Few Shot Semantic Segmentation: a review of methodologies, benchmarks, and open challenges
Nico Catalano, Matteo Matteucci
TL;DR
Few-Shot Semantic Segmentation addresses the challenge of segmenting novel classes from very limited labeled data by integrating principles from few-shot learning with pixel-level segmentation. The paper surveys three main methodological strands—conditional networks, prototypical networks, and latent-space optimization—and discusses how foundation-model strategies, including prompt engineering, multimodal cues, and generalist models, are redefining the field.
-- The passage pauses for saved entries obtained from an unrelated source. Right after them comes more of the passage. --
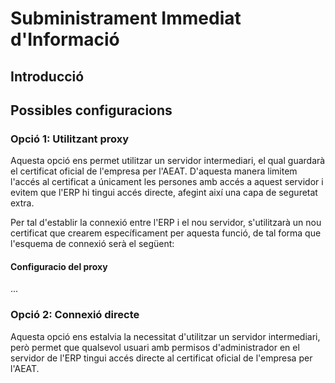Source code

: # Subministrament Immediat d'Informació

## Introducció


## Possibles configuracions


### Opció 1: Utilitzant proxy

Aquesta opció ens permet utilitzar un servidor intermediari, el qual guardarà el certificat oficial de l'empresa per l'AEAT. D'aquesta manera limitem
l'accés al certificat a únicament les persones amb accés a aquest servidor i evitem que l'ERP hi tingui accés directe, afegint així una capa de seguretat extra.

Per tal d'establir la connexió entre l'ERP i el nou servidor, s'utilitzarà un nou certificat que crearem específicament per aquesta funció, de tal forma
que l'esquema de connexió serà el següent:


#### Configuracio del proxy

...

### Opció 2: Connexió directe

Aquesta opció ens estalvia la necessitat d'utilitzar un servidor intermediari, però permet que qualsevol usuari amb permisos d'administrador en el
servidor de l'ERP tingui accés directe al certificat oficial de l'empresa per l'AEAT.
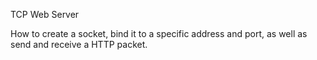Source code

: TCP Web Server

How to create a socket, bind it to a specific address and port, as well as send and receive a HTTP packet.
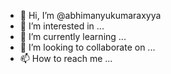- 👋 Hi, I’m @abhimanyukumaraxyya
- 👀 I’m interested in ...
- 🌱 I’m currently learning ...
- 💞️ I’m looking to collaborate on ...
- 📫 How to reach me ...

<!---
abhimanyukumaraxyya/abhimanyukumaraxyya is a ✨ special ✨ repository because its `README.md` (this file) appears on your GitHub profile.
You can click the Preview link to take a look at your changes.
--->
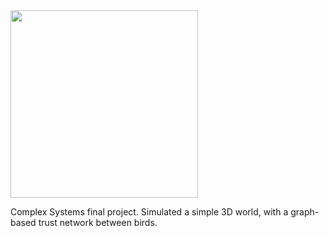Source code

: <img src="https://github.com/flintwinters/Boids-in-Motion/new/master/flock.gif" height="300" />

Complex Systems final project.  Simulated a simple 3D world, with a graph-based trust network between birds.
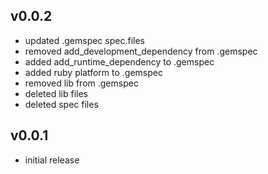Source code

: ## v0.0.2

* updated .gemspec spec.files
* removed add_development_dependency from .gemspec
* added add_runtime_dependency to .gemspec
* added ruby platform to .gemspec
* removed lib from .gemspec
* deleted lib files
* deleted spec files

## v0.0.1

* initial release
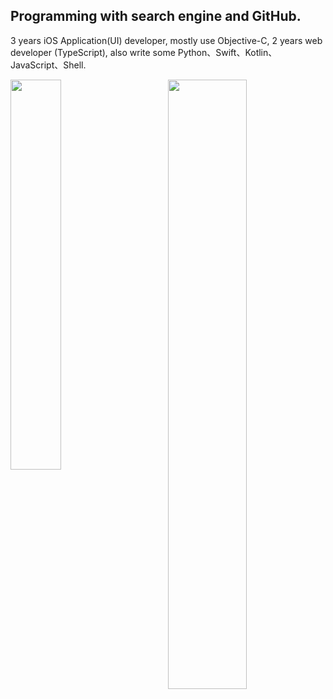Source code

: ## Programming with search engine and GitHub.

3 years iOS Application(UI) developer, mostly use Objective-C, 2 years web developer (TypeScript), also write some Python、Swift、Kotlin、JavaScript、Shell.

<img align="left" width="40%" src="https://github-readme-stats.vercel.app/api/top-langs/?username=leavesster&theme=tokyonight&hide=shell&layout=compact">
<img align="right" width="50%" src="https://github-readme-stats.vercel.app/api?username=leavesster&show_icons=true&theme=tokyonight&line_height=27&v=5">
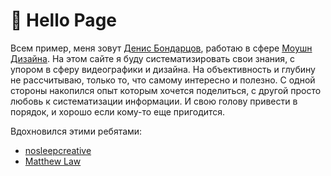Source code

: # 👋 Hello Page

Всем пример, меня зовут [Денис Бондарцов](https://www.facebook.com/zimoby/), работаю в сфере [Моушн Дизайна](https://vimeo.com/manage/248455672/general). На этом сайте я буду систематизировать свои знания, с упором в сферу видеографики и дизайна. На объективность и глубину не рассчитываю, только то, что самому интересно и полезно. С одной стороны накопился опыт которым хочется поделиться, с другой просто любовь к систематизации информации. И свою голову привести в порядок, и хорошо если кому-то еще пригодится.

Вдохновился этими ребятами:

* [nosleepcreative](https://docs.nosleepcreative.com/)
* [Matthew Law](https://bitbucket.org/foughtthelaw/_creative-resources/src/master/)

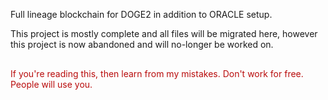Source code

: Full lineage blockchain for DOGE2 in addition to ORACLE setup.

This project is mostly complete and all files will be migrated here, however this project is now abandoned and will no-longer be worked on.
<body>
 <p style="font-size:30px"> <p style="color:#b90c0c">If you're reading this, then learn from my mistakes. Don't work for free. People will use you.</p>
</body>
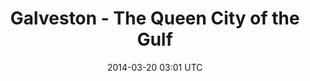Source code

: ---
title: Galveston - The Queen City of the Gulf
image_url: /img/project-previews/galveston.png
vimeo_id: 31176163
date: 2014-03-20 03:01 UTC
label: Profile
---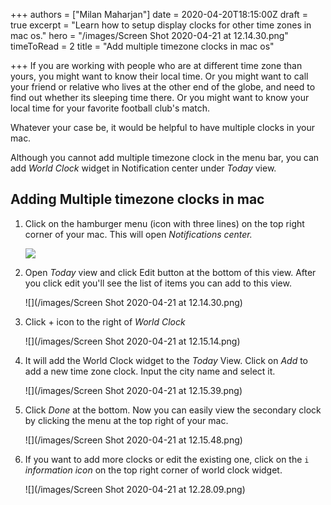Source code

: +++
authors = ["Milan Maharjan"]
date = 2020-04-20T18:15:00Z
draft = true
excerpt = "Learn how to setup display clocks for other time zones in mac os."
hero = "/images/Screen Shot 2020-04-21 at 12.14.30.png"
timeToRead = 2
title = "Add multiple timezone clocks in mac os"

+++
If you are working with people who are at different time zone than yours, you might want to know their local time. Or you might want to call your friend or relative who lives at the other end of the globe, and need to find out whether its sleeping time there. Or you might want to know your local time for your favorite football club's match.

Whatever your case be, it would be helpful to have multiple clocks in your mac.

Although you cannot add multiple timezone clock in the menu bar, you can add _World Clock_ widget in Notification center under _Today_ view.

## Adding Multiple timezone clocks in mac

1. Click on the hamburger menu (icon with three lines) on the top right corner of your mac. This will open _Notifications center._

   ![](/images/Screen%20Shot%202020-04-21%20at%2012.13.39.png)

2. Open _Today_ view and click Edit button at the bottom of this view. After you click edit you'll see the list of items you can add to this view.

   ![](/images/Screen Shot 2020-04-21 at 12.14.30.png)
3. Click + icon to the right of _World Clock_

   ![](/images/Screen Shot 2020-04-21 at 12.15.14.png)
4. It will add the World Clock widget to the _Today_ View. Click on _Add_ to add a new time zone clock. Input the city name and select it.

   ![](/images/Screen Shot 2020-04-21 at 12.15.39.png)
5. Click _Done_ at the bottom. Now you can easily view the secondary clock by clicking the menu at the top right of your mac.

   ![](/images/Screen Shot 2020-04-21 at 12.15.48.png)
6. If you want to add more clocks or edit the existing one, click on the `i` _information icon_ on the top right corner of world clock widget.

   ![](/images/Screen Shot 2020-04-21 at 12.28.09.png)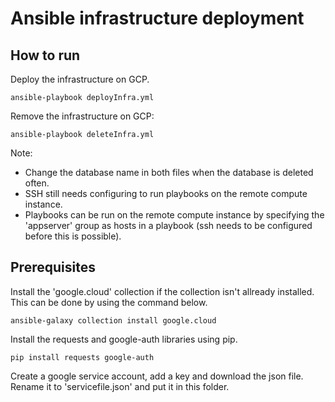 # Ansible infrastructure deployment
## How to run
Deploy the infrastructure on GCP.

    ansible-playbook deployInfra.yml

Remove the infrastructure on GCP:

    ansible-playbook deleteInfra.yml

Note: 
- Change the database name in both files when the database is deleted often.
- SSH still needs configuring to run playbooks on the remote compute instance.
- Playbooks can be run on the remote compute instance by specifying the 'appserver' group as hosts in a playbook (ssh needs to be configured before this is possible).

## Prerequisites
Install the 'google.cloud' collection if the collection isn't allready installed. This can be done by using the command below.

    ansible-galaxy collection install google.cloud

Install the requests and google-auth libraries using pip.

    pip install requests google-auth

Create a google service account, add a key and download the json file. Rename it to 'servicefile.json' and put it in this folder.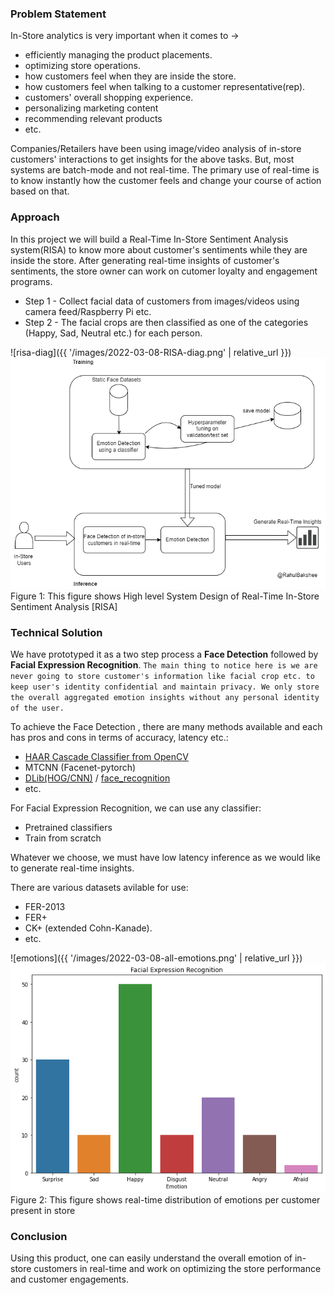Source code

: ### Problem Statement
In-Store analytics is very important when it comes to ->
- efficiently managing the product placements.
- optimizing store operations.
- how customers feel when they are inside the store.
- how customers feel when talking to a customer representative(rep).
- customers' overall shopping experience.
- personalizing marketing content 
- recommending relevant products
- etc.

Companies/Retailers have been using image/video analysis of in-store customers' interactions to get insights for the above tasks. But, most systems are batch-mode and not real-time. The primary use of real-time is to know instantly how the customer feels and change your course of action based on that. 

### Approach
In this project we will build a Real-Time In-Store Sentiment Analysis system(RISA) to know more about customer's sentiments while they are inside the store. After generating real-time insights of customer's sentiments, the store owner can work on cutomer loyalty and engagement programs. 

- Step 1 - Collect facial data of customers from images/videos using camera feed/Raspberry Pi etc.
- Step 2 - The facial crops are then classified as one of the categories (Happy, Sad, Neutral etc.) for each person.

![risa-diag]({{ '/images/2022-03-08-RISA-diag.png' | relative_url }})
<img src="/images/2022-03-08-RISA-diag.png" style="width:600px;height:600;">
Figure 1: This figure shows High level System Design of Real-Time In-Store Sentiment Analysis [RISA]



### Technical Solution
We have prototyped it as a two step process a **Face Detection** followed by **Facial Expression Recognition**. `The main thing to notice here is we are never going to store customer's information like facial crop etc. to keep user's identity confidential and maintain privacy. We only store the overall aggregated emotion insights without any personal identity of the user.`

To achieve the Face Detection , there are many methods available and each has pros and cons in terms of accuracy, latency etc.:
- [HAAR Cascade Classifier from OpenCV](https://docs.opencv.org/3.4/db/d28/tutorial_cascade_classifier.html)
- MTCNN (Facenet-pytorch)
- [DLib(HOG/CNN)](http://dlib.net/) / [face_recognition](https://github.com/ageitgey/face_recognition)
- etc.

For Facial Expression Recognition, we can use any classifier:
- Pretrained classifiers
- Train from scratch


Whatever we choose, we must have low latency inference as we would like to generate real-time insights. 


There are various datasets avilable for use:
- FER-2013
- FER+ 
- CK+ (extended Cohn-Kanade).
- etc.

![emotions]({{ '/images/2022-03-08-all-emotions.png' | relative_url }})
<img src="/images/2022-03-08-all-emotions.png" style="width:600px;height:600;">
Figure 2: This figure shows real-time distribution of emotions per customer present in store


### Conclusion
Using this product, one can easily understand the overall emotion of in-store customers in real-time and work on optimizing the store performance and customer engagements.

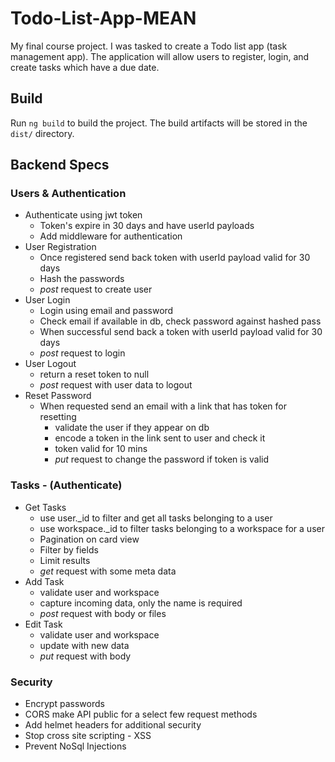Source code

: # Todo-List-App-MEAN

My final course project. I was tasked to create a Todo list app (task management app). The application will allow users to register, login, and create tasks which have a due date.

## Build

Run `ng build` to build the project. The build artifacts will be stored in the `dist/` directory.

## Backend Specs

### Users & Authentication

- Authenticate using jwt token
  - Token's expire in 30 days and have userId payloads
  - Add middleware for authentication
- User Registration
  - Once registered send back token with userId payload valid for 30 days
  - Hash the passwords
  - _post_ request to create user
- User Login
  - Login using email and password
  - Check email if available in db, check password against hashed pass
  - When successful send back a token with userId payload valid for 30 days
  - _post_ request to login
- User Logout
  - return a reset token to null
  - _post_ request with user data to logout
- Reset Password
  - When requested send an email with a link that has token for resetting
    - validate the user if they appear on db
    - encode a token in the link sent to user and check it
    - token valid for 10 mins
    - _put_ request to change the password if token is valid

### Tasks - (Authenticate)

- Get Tasks
  - use user.\_id to filter and get all tasks belonging to a user
  - use workspace.\_id to filter tasks belonging to a workspace for a user
  - Pagination on card view
  - Filter by fields
  - Limit results
  - _get_ request with some meta data
- Add Task
  - validate user and workspace
  - capture incoming data, only the name is required
  - _post_ request with body or files
- Edit Task
  - validate user and workspace
  - update with new data
  - _put_ request with body
  
### Security

- Encrypt passwords
- CORS make API public for a select few request methods
- Add helmet headers for additional security
- Stop cross site scripting - XSS
- Prevent NoSql Injections
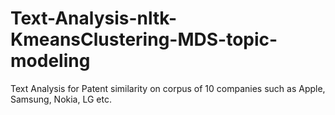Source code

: # Text-Analysis-nltk-KmeansClustering-MDS-topic-modeling
Text Analysis for Patent similarity on corpus of 10 companies such as Apple, Samsung, Nokia, LG etc.
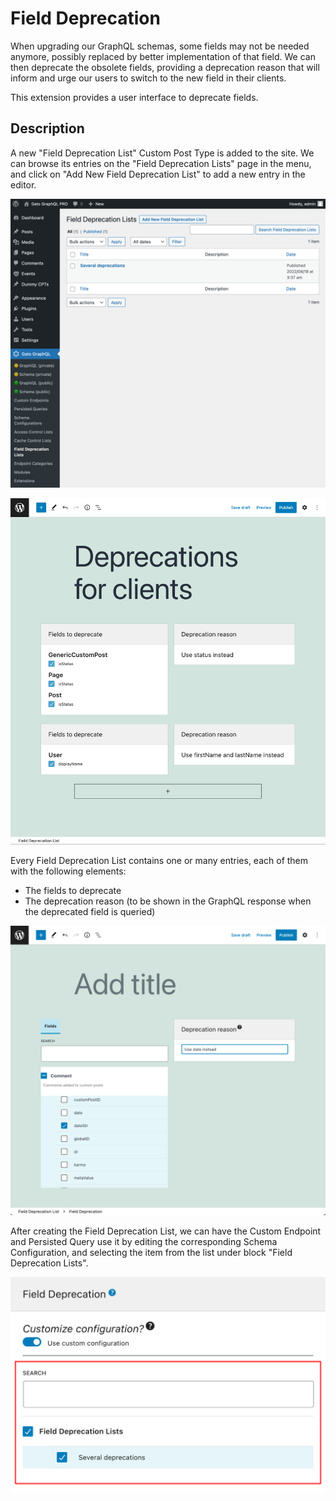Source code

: # Field Deprecation

When upgrading our GraphQL schemas, some fields may not be needed anymore, possibly replaced by better implementation of that field. We can then deprecate the obsolete fields, providing a deprecation reason that will inform and urge our users to switch to the new field in their clients.

This extension provides a user interface to deprecate fields.

## Description

A new "Field Deprecation List" Custom Post Type is added to the site. We can browse its entries on the "Field Deprecation Lists" page in the menu, and click on "Add New Field Deprecation List" to add a new entry in the editor.

<div class="img-width-1024" markdown=1>

![Field Deprecation Lists](../../images/field-deprecation-lists.png "Field Deprecation Lists")

</div>

<div class="img-width-1024" markdown=1>

![Field Deprecation List editor](../../images/field-deprecation-list.png "Field Deprecation List editor")

</div>

Every Field Deprecation List contains one or many entries, each of them with the following elements:

- The fields to deprecate
- The deprecation reason (to be shown in the GraphQL response when the deprecated field is queried)

<div class="img-width-1024" markdown=1>

![Field Deprecation entry](../../images/field-deprecation-entry.png "Field Deprecation entry")

</div>

After creating the Field Deprecation List, we can have the Custom Endpoint and Persisted Query use it by editing the corresponding Schema Configuration, and selecting the item from the list under block "Field Deprecation Lists".

<div class="img-width-610" markdown=1>

![Selecting a Field Deprecation List in the Schema Configuration](../../images/schema-config-field-deprecation-lists.png "Selecting a Field Deprecation List in the Schema Configuration")

</div>

<!-- 
## Bundles including extension

- [“All Extensions” Bundle](../../../../../bundle-extensions/all-feature-bundled-extensions/docs/modules/all-feature-bundled-extensions/en.md)
- [“Multiple Query Execution” Bundle](../../../../../bundle-extensions/multiple-query-execution/docs/modules/multiple-query-execution/en.md) -->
It aggregates standard benchmarks, datasets, and metrics while highlighting open challenges such as domain shift, cross-domain generalization, and continual learning, and it analyzes latent representations from GANs, contrastive learning, and VAEs. The review also emphasizes the practical promise of vision foundation models like SAM and CLIP for FSS, particularly in data-scarce domains relevant to medicine and agriculture, and it outlines directions for future research toward robust, scalable, and adaptable FSS systems.
Abstract
Semantic segmentation, vital for applications ranging from autonomous driving to robotics, faces significant challenges in domains where collecting large annotated datasets is difficult or prohibitively expensive. In such contexts, such as medicine and agriculture, the scarcity of training images hampers progress. Introducing Few-Shot Semantic Segmentation, a novel task in computer vision, which aims at designing models capable of segmenting new semantic classes with only a few examples. This paper consists of a comprehensive survey of Few-Shot Semantic Segmentation, tracing its evolution and exploring various model designs, from the more popular conditional and prototypical networks to the more niche latent space optimization methods, presenting also the new opportunities offered by recent foundational models. Through a chronological narrative, we dissect influential trends and methodologies, providing insights into their strengths and limitations. A temporal timeline offers a visual roadmap, marking key milestones in the field's progression. Complemented by quantitative analyses on benchmark datasets and qualitative showcases of seminal works, this survey equips readers with a deep understanding of the topic. By elucidating current challenges, state-of-the-art models, and prospects, we aid researchers and practitioners in navigating the intricacies of Few-Shot Semantic Segmentation and provide ground for future development.